WAZZU! GESUNDHEIT!
On January 14, a military source forwarded a hysterical warning issued by the Joint Chiefs of Staff computer office in coordination with the Defense Information Systems Agency. Sent to ALL U.S. military offices around the world, the JCS alert claimed the Wazzu macro virus -- in particular, a variant of it named Meatgrinder -- could "destroy hard drives, or at a minimum, data on hard drives . . . Be advised, many virus detection packages do not detect or eradicate [Wazzu]."
The warning was remarkable only for its paranoia and misconceptions -- the Wazzu virus can't destroy hardware and Meatgrinder was detectable, just about the opposite of JCS/DISA claims. The alert was also immediately posted anonymously to several Usenet news groups. [This raises another interesting question. If the Department of Defense is genuinely knowledgeable about alleged threats posed by foreign agents and hackers trying to make off with its secrets, how does it categorize simultaneous posting of internal computer security memos to Usenet news groups by its own warriors?]

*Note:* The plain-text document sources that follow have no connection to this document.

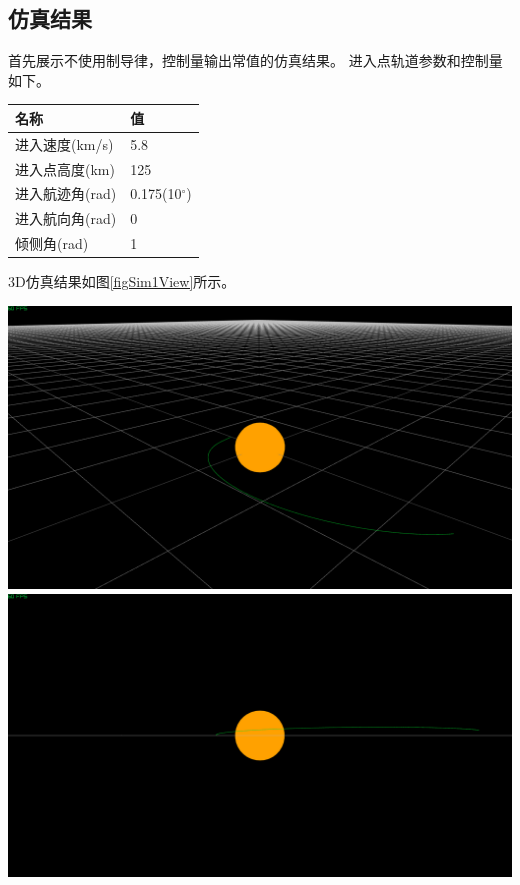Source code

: \subsection{仿真结果}
首先展示不使用制导律，控制量输出常值的仿真结果。
进入点轨道参数和控制量如下。
\begin{center}\begin{tabular}{ll}
    \toprule
    名称 & 值 \\
    \midrule
    进入速度(km/s) & 5.8 \\
    进入点高度(km) & 125 \\
    进入航迹角(rad) & 0.175(10$^\circ$) \\
    进入航向角(rad) & 0 \\
    倾侧角(rad) & 1 \\
    \bottomrule
\end{tabular}\end{center}
3D仿真结果如图\ref{figSim1View}所示。
\begin{center}
	\includegraphics[scale=0.2]{sim1Verticalview.png}  \\
	\includegraphics[scale=0.2]{sim1Sideview.png}  \\
	\label{figSim1View}
\end{center}
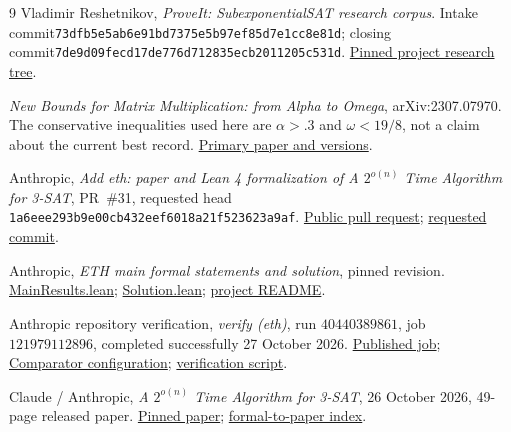 \documentclass[11pt,letterpaper]{article}
\theoremstyle{remark}\newtheorem{remark}[theorem]{Remark}
\newcommand{\Pin}{73dfb5e5ab6e91bd7375e5b97ef85d7e1cc8e81d}
\newcommand{\ClosingPin}{7de9d09fecd17de776d712835ecb2011205c531d}
\newcommand{\APin}{1a6eee293b9e00cb432eef6018a21f523623a9af}
\begin{document}
\begin{thebibliography}{9}
Vladimir Reshetnikov, \emph{ProveIt: SubexponentialSAT research corpus}. Intake commit\newline \texttt{\Pin}; closing commit\newline \texttt{\ClosingPin}.\newline
\href{https://github.com/VladimirReshetnikov/ProveIt/tree/7de9d09fecd17de776d712835ecb2011205c531d/Computability/SubexponentialSAT}{Pinned project research tree}.

\emph{New Bounds for Matrix Multiplication: from Alpha to Omega}, arXiv:2307.07970. The conservative inequalities used here are $\alpha>.3$ and $\omega<19/8$, not a claim about the current best record.\newline
\href{https://arxiv.org/abs/2307.07970}{Primary paper and versions}.

Anthropic, \emph{Add eth: paper and Lean 4 formalization of A $2^{o(n)}$ Time Algorithm for 3-SAT}, PR~\#31, requested head \texttt{\APin}.\newline
\href{https://github.com/anthropics/formal-math/pull/31}{Public pull request};
\href{https://github.com/anthropics/formal-math/commit/1a6eee293b9e00cb432eef6018a21f523623a9af}{requested commit}.

Anthropic, \emph{ETH main formal statements and solution}, pinned revision.\newline
\href{https://github.com/anthropics/formal-math/blob/1a6eee293b9e00cb432eef6018a21f523623a9af/eth/MainResults.lean}{MainResults.lean};
\href{https://github.com/anthropics/formal-math/blob/1a6eee293b9e00cb432eef6018a21f523623a9af/eth/Solution.lean}{Solution.lean};
\href{https://github.com/anthropics/formal-math/blob/1a6eee293b9e00cb432eef6018a21f523623a9af/eth/README.md}{project README}.

Anthropic repository verification, \emph{verify (eth)}, run $40440389861$, job $121979112896$, completed successfully 27 October 2026.\newline
\href{https://github.com/anthropics/formal-math/actions/runs/40440389861/job/121979112896}{Published job};
\href{https://github.com/anthropics/formal-math/blob/1a6eee293b9e00cb432eef6018a21f523623a9af/eth/comparator.json}{Comparator configuration};
\href{https://github.com/anthropics/formal-math/blob/1a6eee293b9e00cb432eef6018a21f523623a9af/.github/scripts/comparator-check.sh}{verification script}.

Claude / Anthropic, \emph{A $2^{o(n)}$ Time Algorithm for 3-SAT}, 26 October 2026, 49-page released paper.\newline
\href{https://github.com/anthropics/formal-math/blob/1a6eee293b9e00cb432eef6018a21f523623a9af/eth/paper.pdf}{Pinned paper};
\href{https://github.com/anthropics/formal-math/blob/1a6eee293b9e00cb432eef6018a21f523623a9af/eth/proof/PaperIndex.lean}{formal-to-paper index}.
\end{thebibliography}
\end{document}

In any case, the Wazzu alert was immediately dismissed as idiotic nonsense issued by anonymous nincompoops within the bureaucracy way too quick on the trigger but very successful at embarrassing themselves and others who certainly knew better.
Nevertheless, Wazzu virus variants do exist.
Crypt Newsletter did a cursory search of the Web for military publications and sites that have wrestled with them and came up with one interesting example from remote McMurdo Station, Antarctica.
Writing in the November 24 issue of the Antarctica Sun Times, a publication edited by an arm of the U.S. Naval Support Force at McMurdo, Jacqueline Kiel documents Wazzu infection at the base.
A Wazzu infection ran wild, according to Jim Johnson, assistant manager in the base's information systems department, when the virus arrived in an infected telephone list document generated by Word.
"Anybody who received that document and called it up [in Word] was infected," Johnson said.
Johnson alluded to Wazzu's payload, the contamination of other documents with instances of the nonsense word "wazzu." "I lost two man-weeks so far this season just dealing with virus corruption," he said.
Other virus infections which have plagued McMurdo have been caused by the system-area viruses Ripper, Monkey, and variants of Form.